Settembre è uno dei mesi più suggestivi per gli amanti dell’astronomia, grazie a un fenomeno celeste delicato ma straordinario: la luce zodiacale, conosciuta anche come “falsa alba”. Se vi trovate in un’area con cieli oscuri e guardate verso Est nelle prime ore del mattino, potreste notare un triangolo di luce pallida che si innalza dall’orizzonte. Non è l’alba, né un bagliore urbano o la luce riflessa di un pianeta: è un antico bagliore cosmico, frutto di polvere interplanetaria che orbita attorno al Sole.
Cos’è la Luce Zodiacale
La luce zodiacale è causata dalla riflessione della luce solare su minuscoli granelli di polvere presenti nel piano del Sistema Solare, lo stesso in cui orbitano i pianeti. Questi detriti, residui di comete e asteroidi e forse frammenti rimasti dalla formazione dei pianeti, creano un debole ma affascinante bagliore che può essere osservato solo quando le condizioni di luminosità sono ottimali: cieli limpidi, assenza di inquinamento luminoso e, soprattutto, notti senza Luna.
Una teoria recente suggerisce che parte di questa polvere potrebbe provenire addirittura da Marte, catturata dall’attrazione gravitazionale del Sole nel sistema interno. Sebbene non ancora confermata, l’ipotesi spiegherebbe perché il fenomeno sia più intenso lungo il piano in cui i pianeti si allineano nel Sistema Solare.
Quando e dove osservarla
Quest’anno, il momento migliore per ammirare la luce zodiacale sarà tra oggi e i primi giorni di ottobre, subito prima dell’alba. Il novilunio sarà domani, garantendo cieli completamente scuri, perfetti per osservare questo fenomeno delicato.
Per ottenere la visuale ideale:
- Guardate verso Est circa 90 minuti prima dell’alba;
- Scegliete un luogo con un orizzonte senza ostacoli e senza fonti di luce artificiale;
- La luce zodiacale segue l’eclittica, il percorso apparente del Sole attraverso le costellazioni zodiacali. A latitudini medie dell’emisfero Nord, la sua inclinazione appare obliqua, mentre all’equatore il triangolo di luce sembra più verticale.
Il risultato è un triangolo etereo che si assottiglia verso l’alto, uno spettacolo visivo di rara delicatezza che rende le foto notturne incredibilmente suggestive.
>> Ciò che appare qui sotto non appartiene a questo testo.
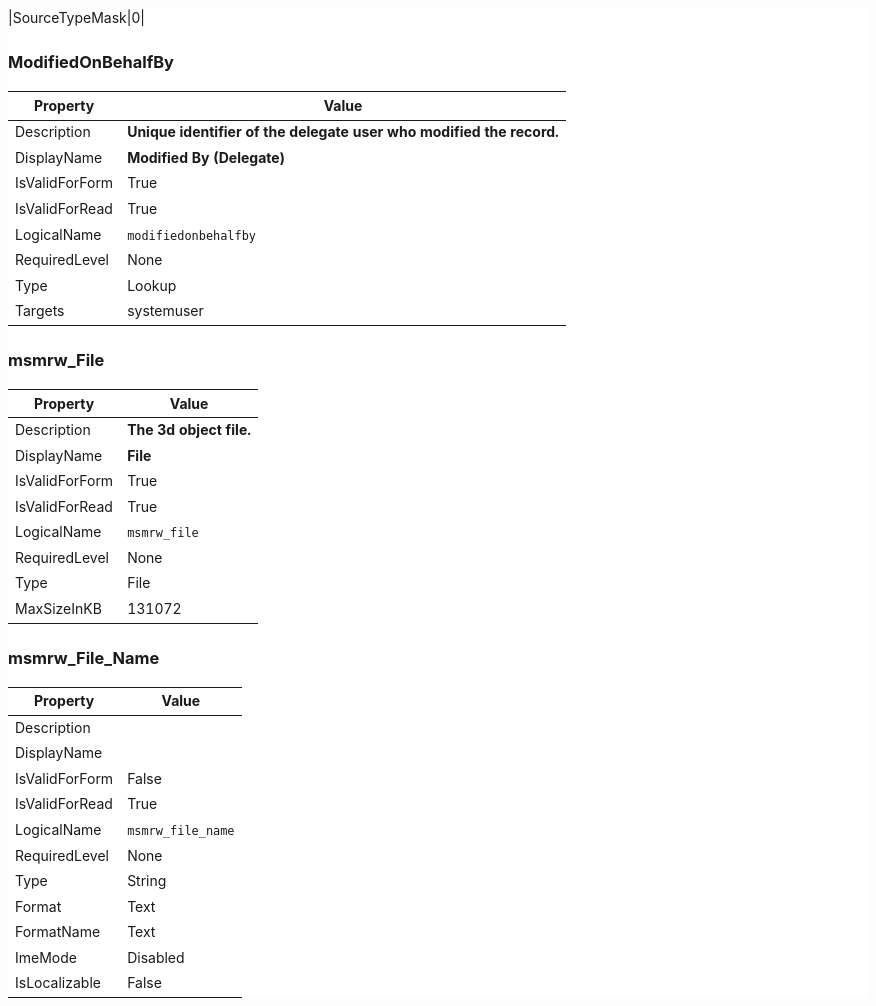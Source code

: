 |SourceTypeMask|0|

### <a name="BKMK_ModifiedOnBehalfBy"></a> ModifiedOnBehalfBy

|Property|Value|
|---|---|
|Description|**Unique identifier of the delegate user who modified the record.**|
|DisplayName|**Modified By (Delegate)**|
|IsValidForForm|True|
|IsValidForRead|True|
|LogicalName|`modifiedonbehalfby`|
|RequiredLevel|None|
|Type|Lookup|
|Targets|systemuser|

### <a name="BKMK_msmrw_File"></a> msmrw_File

|Property|Value|
|---|---|
|Description|**The 3d object file.**|
|DisplayName|**File**|
|IsValidForForm|True|
|IsValidForRead|True|
|LogicalName|`msmrw_file`|
|RequiredLevel|None|
|Type|File|
|MaxSizeInKB|131072|

### <a name="BKMK_msmrw_File_Name"></a> msmrw_File_Name

|Property|Value|
|---|---|
|Description||
|DisplayName||
|IsValidForForm|False|
|IsValidForRead|True|
|LogicalName|`msmrw_file_name`|
|RequiredLevel|None|
|Type|String|
|Format|Text|
|FormatName|Text|
|ImeMode|Disabled|
|IsLocalizable|False|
Consigli pratici per l’osservazione e la fotografia
Per aumentare le possibilità di vedere chiaramente la luce zodiacale:
- Usate un’app di astronomia in modalità realtà aumentata per individuare l’eclittica, o semplicemente orientatevi a Est con una bussola;
- Arrivate sul posto in anticipo e lasciate che gli occhi si adattino al buio per 20-30 minuti;
- Utilizzate la visione indiretta: guardare leggermente di lato rispetto al bagliore ne aumenta la visibilità, sfruttando la sensibilità periferica dell’occhio;
- Per fotografarla, impostate esposizioni di circa 10 secondi con un ISO alto. Gli smartphone in modalità notte possono funzionare bene, purché siano su treppiede stabile.
Altri eventi celesti da non perdere
Il 22 settembre scoccherà l’equinozio d’autunno. In questo periodo, le condizioni geomagnetiche possono favorire un aumento delle aurora boreale nell’emisfero Nord, grazie all’allineamento del campo magnetico terrestre con quello del vento solare. Il 21 settembre un’eclissi solare parziale sarà visibile da Nuova Zelanda, Oceano Pacifico meridionale e Antartide, un evento legato all’eclissi lunare totale del 7 settembre 2025.
La luce zodiacale, un fenomeno tanto raro quanto poetico
La luce zodiacale è un fenomeno tanto raro quanto poetico: un triangolo di luce antica che ci ricorda quanto il cielo notturno possa essere spettacolare quando osservato con occhi attenti e cieli veramente scuri. Questo fine settimana e i giorni successivi rappresentano un’occasione imperdibile per chi ama la contemplazione astronomica, regalando un’alba che non è realmente alba, ma un sogno luminoso sospeso tra terra e Spazio.